Measuring Improvement in Volleyball (Critical Thinking)

Even the most data driven coaches will likely have a hard time measuring improvement over time in volleyball. This is due to the cyclical nature of volleyball and the interplay of different skills over the course of every rally.

A player could receive serve at 55% perfect & good in a week of practice in September and she receives 65% in a week of practice in January. Some would say that 10% is a lot better… But can you say that that player is actually better?

What about if you have a player receiving 55% in September and she receives 55% in January? As a coach, you failed to make that athlete improve her reception in the past four months?

In both cases I don’t think the answer is very obvious.

In the second example, the receiver might be a lot better but your servers in practice are a lot better too. So, statistically, not only is your receiver the same, but so are your servers. But! Both are actually better. The servers are creating more difficult serves and the receiver is better able to handle those serves. So it seems like neither are better.

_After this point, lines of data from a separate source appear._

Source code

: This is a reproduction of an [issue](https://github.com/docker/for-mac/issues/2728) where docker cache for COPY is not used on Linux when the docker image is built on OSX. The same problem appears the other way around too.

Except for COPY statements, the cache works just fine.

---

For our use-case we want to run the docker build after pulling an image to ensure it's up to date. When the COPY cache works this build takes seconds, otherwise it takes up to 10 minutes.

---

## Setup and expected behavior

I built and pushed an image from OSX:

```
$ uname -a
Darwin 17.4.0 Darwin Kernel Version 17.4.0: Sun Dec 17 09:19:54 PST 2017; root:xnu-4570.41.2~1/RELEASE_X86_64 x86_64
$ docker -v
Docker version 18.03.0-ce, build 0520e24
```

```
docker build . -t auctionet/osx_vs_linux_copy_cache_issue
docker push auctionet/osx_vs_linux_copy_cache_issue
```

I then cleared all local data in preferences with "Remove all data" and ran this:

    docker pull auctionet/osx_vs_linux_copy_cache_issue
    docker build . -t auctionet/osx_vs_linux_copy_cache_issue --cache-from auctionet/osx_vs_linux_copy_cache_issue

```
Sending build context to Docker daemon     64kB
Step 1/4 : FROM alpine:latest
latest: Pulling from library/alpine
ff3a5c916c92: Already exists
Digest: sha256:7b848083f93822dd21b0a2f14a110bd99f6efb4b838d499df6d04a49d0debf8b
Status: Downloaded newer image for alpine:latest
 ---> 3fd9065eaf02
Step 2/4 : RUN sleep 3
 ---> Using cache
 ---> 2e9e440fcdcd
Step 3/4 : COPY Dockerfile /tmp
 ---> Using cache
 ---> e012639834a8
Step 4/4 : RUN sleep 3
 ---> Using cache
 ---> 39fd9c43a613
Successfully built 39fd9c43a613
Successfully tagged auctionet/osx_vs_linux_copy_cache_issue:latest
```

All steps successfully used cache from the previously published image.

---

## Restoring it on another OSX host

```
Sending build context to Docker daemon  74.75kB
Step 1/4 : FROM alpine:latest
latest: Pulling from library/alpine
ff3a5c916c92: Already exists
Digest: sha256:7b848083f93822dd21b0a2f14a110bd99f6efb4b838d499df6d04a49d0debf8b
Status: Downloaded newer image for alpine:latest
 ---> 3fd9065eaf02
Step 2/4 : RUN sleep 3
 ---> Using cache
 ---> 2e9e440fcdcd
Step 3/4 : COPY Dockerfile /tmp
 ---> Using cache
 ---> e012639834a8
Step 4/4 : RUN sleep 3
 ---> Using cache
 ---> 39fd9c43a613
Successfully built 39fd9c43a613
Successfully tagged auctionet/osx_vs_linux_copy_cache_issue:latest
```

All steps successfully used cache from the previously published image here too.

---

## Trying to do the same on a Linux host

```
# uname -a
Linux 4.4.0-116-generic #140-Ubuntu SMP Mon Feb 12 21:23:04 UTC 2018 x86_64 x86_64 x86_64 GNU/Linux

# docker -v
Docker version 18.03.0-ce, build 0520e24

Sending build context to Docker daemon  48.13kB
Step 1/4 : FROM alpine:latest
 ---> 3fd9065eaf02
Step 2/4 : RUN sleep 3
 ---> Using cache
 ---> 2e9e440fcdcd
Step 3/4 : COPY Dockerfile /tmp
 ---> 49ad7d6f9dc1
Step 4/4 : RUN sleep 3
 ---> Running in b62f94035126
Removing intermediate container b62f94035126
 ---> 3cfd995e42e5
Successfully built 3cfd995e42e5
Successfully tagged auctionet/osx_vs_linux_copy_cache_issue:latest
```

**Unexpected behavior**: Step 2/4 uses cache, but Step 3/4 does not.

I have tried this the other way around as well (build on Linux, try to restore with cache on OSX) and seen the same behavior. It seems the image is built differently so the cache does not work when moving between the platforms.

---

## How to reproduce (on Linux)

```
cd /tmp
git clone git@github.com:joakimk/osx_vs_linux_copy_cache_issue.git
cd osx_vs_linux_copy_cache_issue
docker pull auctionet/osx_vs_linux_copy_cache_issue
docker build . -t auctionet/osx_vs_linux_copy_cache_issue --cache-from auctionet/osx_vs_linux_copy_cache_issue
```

In the first example, it seems more obvious, that yes, your receiver is much improved because if the servers are the same she has a 10% improvement and if the servers are better than she has a better than 10% improvement rate. But if the servers are, in September, forcing bad receptions 45% of the time then, in January, they are only forcing bad receptions 35% of the time it seems like the servers are worse!

Maybe that receiver was just having a good week in January and she’s going to return to the mean the next week. Maybe she has got better but she’s just got better at receiving her teammates serves in practice and hasn’t got better at receiving the opponent you’ll be playing on the weekend!

Because of this interplay of skills in volleyball it is extremely difficult to judge improvement at the higher LTAD stages. The quality of serve is judged by the ability to disrupt the reception and the quality of the reception is based on the ability to manage the serve.

At the lower stages of LTAD it might be a lot easier to measure because we might have a model of what good technique looks like and we are measuring how close we are to attaining that model. If we know there is a certain way we want to put our wrists and hands together on serve receive we can measure how often our athlete is putting his wrists & hands together and see if it happens more and more frequently.

In that sense we are measuring improvement and keeping the athlete focused on the process rather than the outcome. This is not possible at the higher stages of LTAD where an athlete might have already developed their technique and individual style and we are largely outcome driven.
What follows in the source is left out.